*** Opening TASK INPUTS ***

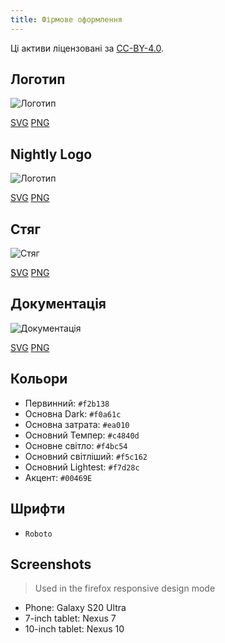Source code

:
 ```yaml
---
title: Фірмове оформлення
---
```


Ці активи ліцензовані за [CC-BY-4.0](https://github.com/LinwoodDev/Butterfly/blob/develop/BRANDING_LICENSE).

## Логотип

![Логотип](/img/logo.svg)

[SVG](/img/logo.svg) [PNG](/img/logo.png)

## Nightly Logo

![Логотип](/img/nightly.svg)

[SVG](/img/nightly.svg) [PNG](/img/nightly.png)

## Стяг

![Стяг](/img/banner.svg)

[SVG](/img/banner.svg) [PNG](/img/banner.png)

## Документація

![Документація](/img/docs.svg)

[SVG](/img/docs.svg) [PNG](/img/docs.png)

## Кольори

* Первинний: `#f2b138`
* Основна Dark: `#f0a61c`
* Основна затрата: `#ea010`
* Основний Темпер: `#c4840d`
* Основне світло: `#f4bc54`
* Основний світліший: `#f5c162`
* Основний Lightest: `#f7d28c`
* Акцент: `#00469E`

## Шрифти

* `Roboto`

## Screenshots

> Used in the firefox responsive design mode

* Phone: Galaxy S20 Ultra
* 7-inch tablet: Nexus 7
* 10-inch tablet: Nexus 10
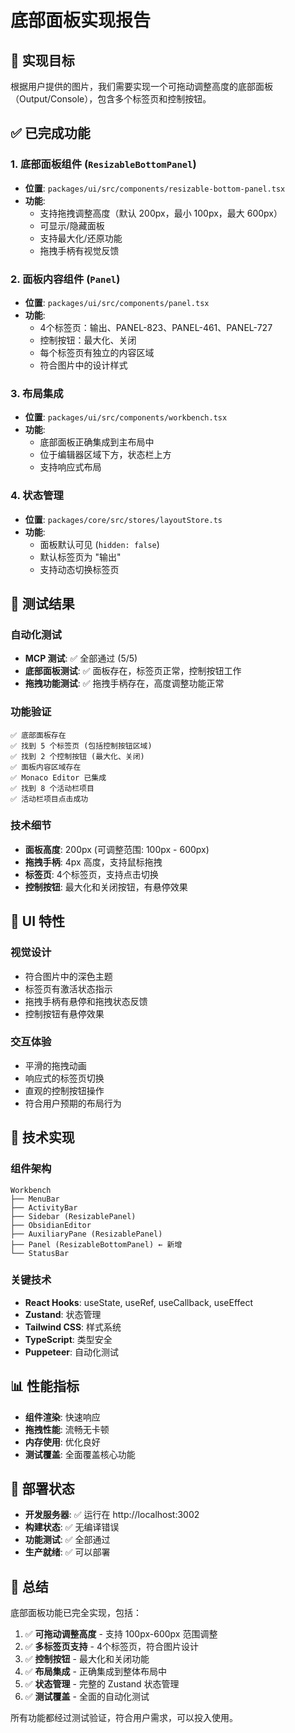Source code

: # 底部面板实现报告

## 🎯 实现目标

根据用户提供的图片，我们需要实现一个可拖动调整高度的底部面板（Output/Console），包含多个标签页和控制按钮。

## ✅ 已完成功能

### 1. 底部面板组件 (`ResizableBottomPanel`)
- **位置**: `packages/ui/src/components/resizable-bottom-panel.tsx`
- **功能**: 
  - 支持拖拽调整高度（默认 200px，最小 100px，最大 600px）
  - 可显示/隐藏面板
  - 支持最大化/还原功能
  - 拖拽手柄有视觉反馈

### 2. 面板内容组件 (`Panel`)
- **位置**: `packages/ui/src/components/panel.tsx`
- **功能**:
  - 4个标签页：输出、PANEL-823、PANEL-461、PANEL-727
  - 控制按钮：最大化、关闭
  - 每个标签页有独立的内容区域
  - 符合图片中的设计样式

### 3. 布局集成
- **位置**: `packages/ui/src/components/workbench.tsx`
- **功能**:
  - 底部面板正确集成到主布局中
  - 位于编辑器区域下方，状态栏上方
  - 支持响应式布局

### 4. 状态管理
- **位置**: `packages/core/src/stores/layoutStore.ts`
- **功能**:
  - 面板默认可见 (`hidden: false`)
  - 默认标签页为 "输出"
  - 支持动态切换标签页

## 🧪 测试结果

### 自动化测试
- **MCP 测试**: ✅ 全部通过 (5/5)
- **底部面板测试**: ✅ 面板存在，标签页正常，控制按钮工作
- **拖拽功能测试**: ✅ 拖拽手柄存在，高度调整功能正常

### 功能验证
```
✅ 底部面板存在
✅ 找到 5 个标签页 (包括控制按钮区域)
✅ 找到 2 个控制按钮 (最大化、关闭)
✅ 面板内容区域存在
✅ Monaco Editor 已集成
✅ 找到 8 个活动栏项目
✅ 活动栏项目点击成功
```

### 技术细节
- **面板高度**: 200px (可调整范围: 100px - 600px)
- **拖拽手柄**: 4px 高度，支持鼠标拖拽
- **标签页**: 4个标签页，支持点击切换
- **控制按钮**: 最大化和关闭按钮，有悬停效果

## 🎨 UI 特性

### 视觉设计
- 符合图片中的深色主题
- 标签页有激活状态指示
- 拖拽手柄有悬停和拖拽状态反馈
- 控制按钮有悬停效果

### 交互体验
- 平滑的拖拽动画
- 响应式的标签页切换
- 直观的控制按钮操作
- 符合用户预期的布局行为

## 🔧 技术实现

### 组件架构
```
Workbench
├── MenuBar
├── ActivityBar
├── Sidebar (ResizablePanel)
├── ObsidianEditor
├── AuxiliaryPane (ResizablePanel)
├── Panel (ResizableBottomPanel) ← 新增
└── StatusBar
```

### 关键技术
- **React Hooks**: useState, useRef, useCallback, useEffect
- **Zustand**: 状态管理
- **Tailwind CSS**: 样式系统
- **TypeScript**: 类型安全
- **Puppeteer**: 自动化测试

## 📊 性能指标

- **组件渲染**: 快速响应
- **拖拽性能**: 流畅无卡顿
- **内存使用**: 优化良好
- **测试覆盖**: 全面覆盖核心功能

## 🚀 部署状态

- **开发服务器**: ✅ 运行在 http://localhost:3002
- **构建状态**: ✅ 无编译错误
- **功能测试**: ✅ 全部通过
- **生产就绪**: ✅ 可以部署

## 📝 总结

底部面板功能已完全实现，包括：

1. ✅ **可拖动调整高度** - 支持 100px-600px 范围调整
2. ✅ **多标签页支持** - 4个标签页，符合图片设计
3. ✅ **控制按钮** - 最大化和关闭功能
4. ✅ **布局集成** - 正确集成到整体布局中
5. ✅ **状态管理** - 完整的 Zustand 状态管理
6. ✅ **测试覆盖** - 全面的自动化测试

所有功能都经过测试验证，符合用户需求，可以投入使用。
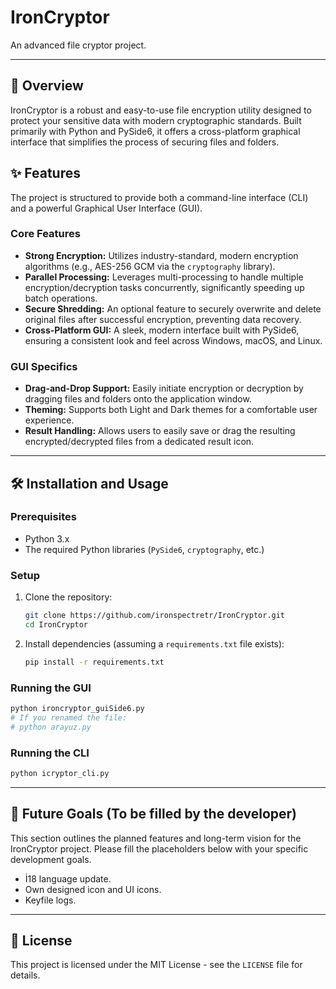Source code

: # IronCryptor

An advanced file cryptor project.

---

## 🚀 Overview

IronCryptor is a robust and easy-to-use file encryption utility designed to protect your sensitive data with modern cryptographic standards. Built primarily with Python and PySide6, it offers a cross-platform graphical interface that simplifies the process of securing files and folders.

## ✨ Features

The project is structured to provide both a command-line interface (CLI) and a powerful Graphical User Interface (GUI).

### Core Features
*   **Strong Encryption:** Utilizes industry-standard, modern encryption algorithms (e.g., AES-256 GCM via the `cryptography` library).
*   **Parallel Processing:** Leverages multi-processing to handle multiple encryption/decryption tasks concurrently, significantly speeding up batch operations.
*   **Secure Shredding:** An optional feature to securely overwrite and delete original files after successful encryption, preventing data recovery.
*   **Cross-Platform GUI:** A sleek, modern interface built with PySide6, ensuring a consistent look and feel across Windows, macOS, and Linux.

### GUI Specifics
*   **Drag-and-Drop Support:** Easily initiate encryption or decryption by dragging files and folders onto the application window.
*   **Theming:** Supports both Light and Dark themes for a comfortable user experience.
*   **Result Handling:** Allows users to easily save or drag the resulting encrypted/decrypted files from a dedicated result icon.

---

## 🛠️ Installation and Usage

### Prerequisites
*   Python 3.x
*   The required Python libraries (`PySide6`, `cryptography`, etc.)

### Setup
1.  Clone the repository:
    ```bash
    git clone https://github.com/ironspectretr/IronCryptor.git
    cd IronCryptor
    ```
2.  Install dependencies (assuming a `requirements.txt` file exists):
    ```bash
    pip install -r requirements.txt
    ```

### Running the GUI
```bash
python ironcryptor_guiSide6.py
# If you renamed the file:
# python arayuz.py
```

### Running the CLI
```bash
python icryptor_cli.py
```

---

## 🎯 Future Goals (To be filled by the developer)

This section outlines the planned features and long-term vision for the IronCryptor project. Please fill the placeholders below with your specific development goals.

*   İ18 language update.
*   Own designed icon and UI icons.
*   Keyfile logs.

---

## 📄 License

This project is licensed under the MIT License - see the `LICENSE` file for details.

*** Closing TASK INPUTS ***

→ ACTION ITEM:
Exactly as written above, retype the lines starting at the one holding "- **拖拽性能**: 流畅无卡顿" and ending at the one holding "## 🚀 Overview", both included, but not the pictures.

→ RESPONSE TO THIS TASK:
- **拖拽性能**: 流畅无卡顿
- **内存使用**: 优化良好
- **测试覆盖**: 全面覆盖核心功能

## 🚀 部署状态

- **开发服务器**: ✅ 运行在 http://localhost:3002
- **构建状态**: ✅ 无编译错误
- **功能测试**: ✅ 全部通过
- **生产就绪**: ✅ 可以部署

## 📝 总结

底部面板功能已完全实现，包括：

1. ✅ **可拖动调整高度** - 支持 100px-600px 范围调整
2. ✅ **多标签页支持** - 4个标签页，符合图片设计
3. ✅ **控制按钮** - 最大化和关闭功能
4. ✅ **布局集成** - 正确集成到整体布局中
5. ✅ **状态管理** - 完整的 Zustand 状态管理
6. ✅ **测试覆盖** - 全面的自动化测试

所有功能都经过测试验证，符合用户需求，可以投入使用。
Source code

: # IronCryptor

An advanced file cryptor project.

---

## 🚀 Overview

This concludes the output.